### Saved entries
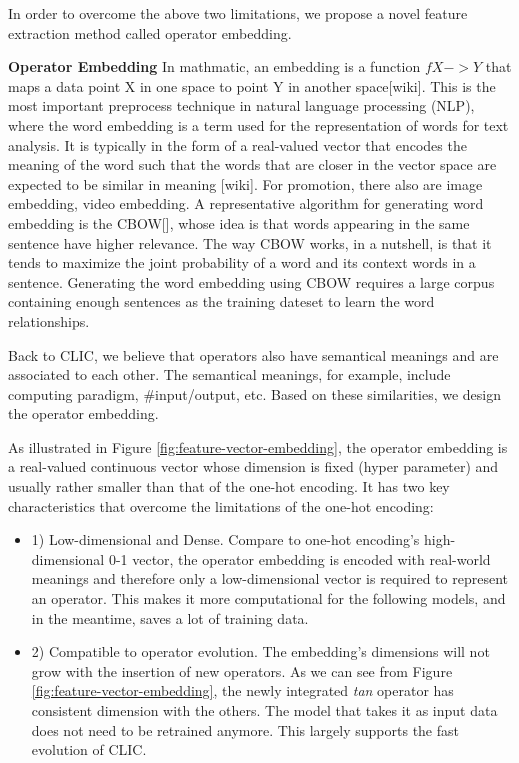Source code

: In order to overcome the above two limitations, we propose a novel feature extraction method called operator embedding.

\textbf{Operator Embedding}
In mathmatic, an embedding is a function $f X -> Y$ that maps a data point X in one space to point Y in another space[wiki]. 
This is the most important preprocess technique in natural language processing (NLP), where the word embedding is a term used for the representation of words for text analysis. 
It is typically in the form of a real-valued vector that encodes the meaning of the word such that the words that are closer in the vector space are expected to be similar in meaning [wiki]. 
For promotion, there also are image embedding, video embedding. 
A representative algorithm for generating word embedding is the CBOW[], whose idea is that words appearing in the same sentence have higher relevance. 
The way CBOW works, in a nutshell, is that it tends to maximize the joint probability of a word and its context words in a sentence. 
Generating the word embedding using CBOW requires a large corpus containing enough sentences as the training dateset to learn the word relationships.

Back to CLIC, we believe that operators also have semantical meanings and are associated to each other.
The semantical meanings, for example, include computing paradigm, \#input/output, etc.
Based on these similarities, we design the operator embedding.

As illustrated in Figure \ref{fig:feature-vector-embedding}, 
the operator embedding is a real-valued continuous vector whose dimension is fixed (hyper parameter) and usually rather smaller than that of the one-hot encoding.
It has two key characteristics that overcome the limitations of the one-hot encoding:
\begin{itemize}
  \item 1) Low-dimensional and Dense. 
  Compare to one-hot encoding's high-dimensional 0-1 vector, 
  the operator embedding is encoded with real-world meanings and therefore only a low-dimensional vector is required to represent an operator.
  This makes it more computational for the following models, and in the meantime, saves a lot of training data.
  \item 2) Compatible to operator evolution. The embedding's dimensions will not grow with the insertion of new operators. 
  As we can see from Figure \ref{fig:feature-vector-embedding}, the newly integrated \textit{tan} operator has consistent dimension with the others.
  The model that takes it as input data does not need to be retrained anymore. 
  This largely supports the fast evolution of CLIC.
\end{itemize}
...
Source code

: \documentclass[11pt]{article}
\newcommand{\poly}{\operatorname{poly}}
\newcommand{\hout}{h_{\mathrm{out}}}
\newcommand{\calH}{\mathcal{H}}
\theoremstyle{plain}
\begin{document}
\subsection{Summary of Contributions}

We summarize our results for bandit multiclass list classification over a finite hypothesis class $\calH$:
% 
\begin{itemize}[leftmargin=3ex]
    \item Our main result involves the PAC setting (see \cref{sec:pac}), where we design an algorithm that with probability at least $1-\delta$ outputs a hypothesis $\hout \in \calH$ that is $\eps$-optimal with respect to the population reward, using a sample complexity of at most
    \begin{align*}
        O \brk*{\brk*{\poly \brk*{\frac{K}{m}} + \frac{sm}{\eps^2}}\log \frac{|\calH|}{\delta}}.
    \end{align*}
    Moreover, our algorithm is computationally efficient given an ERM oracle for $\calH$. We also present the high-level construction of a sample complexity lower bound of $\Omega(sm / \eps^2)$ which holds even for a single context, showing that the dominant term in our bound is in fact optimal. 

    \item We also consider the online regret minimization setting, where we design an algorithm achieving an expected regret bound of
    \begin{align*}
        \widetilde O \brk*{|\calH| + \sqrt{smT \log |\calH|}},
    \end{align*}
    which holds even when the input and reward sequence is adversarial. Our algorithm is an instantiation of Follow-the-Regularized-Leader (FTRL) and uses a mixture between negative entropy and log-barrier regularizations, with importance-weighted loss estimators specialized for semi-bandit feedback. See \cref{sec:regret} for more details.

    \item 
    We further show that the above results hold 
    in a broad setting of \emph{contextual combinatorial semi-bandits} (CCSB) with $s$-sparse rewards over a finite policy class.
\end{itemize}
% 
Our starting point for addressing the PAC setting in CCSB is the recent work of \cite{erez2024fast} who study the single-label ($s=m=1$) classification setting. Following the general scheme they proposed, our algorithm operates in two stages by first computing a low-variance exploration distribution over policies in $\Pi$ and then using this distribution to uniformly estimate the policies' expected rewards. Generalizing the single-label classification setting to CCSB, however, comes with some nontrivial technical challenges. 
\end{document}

### Problem statement
Starting with the line that holds "called operator embedding." and ending with the line that holds "The semantical meanings, for", retype every line in the data above exactly, and nothing else.

### Task result
: In order to overcome the above two limitations, we propose a novel feature extraction method called operator embedding.

\textbf{Operator Embedding}
In mathmatic, an embedding is a function $f X -> Y$ that maps a data point X in one space to point Y in another space[wiki]. 
This is the most important preprocess technique in natural language processing (NLP), where the word embedding is a term used for the representation of words for text analysis. 
It is typically in the form of a real-valued vector that encodes the meaning of the word such that the words that are closer in the vector space are expected to be similar in meaning [wiki]. 
For promotion, there also are image embedding, video embedding. 
A representative algorithm for generating word embedding is the CBOW[], whose idea is that words appearing in the same sentence have higher relevance. 
The way CBOW works, in a nutshell, is that it tends to maximize the joint probability of a word and its context words in a sentence. 
Generating the word embedding using CBOW requires a large corpus containing enough sentences as the training dateset to learn the word relationships.

Back to CLIC, we believe that operators also have semantical meanings and are associated to each other.
The semantical meanings, for example, include computing paradigm, \#input/output, etc.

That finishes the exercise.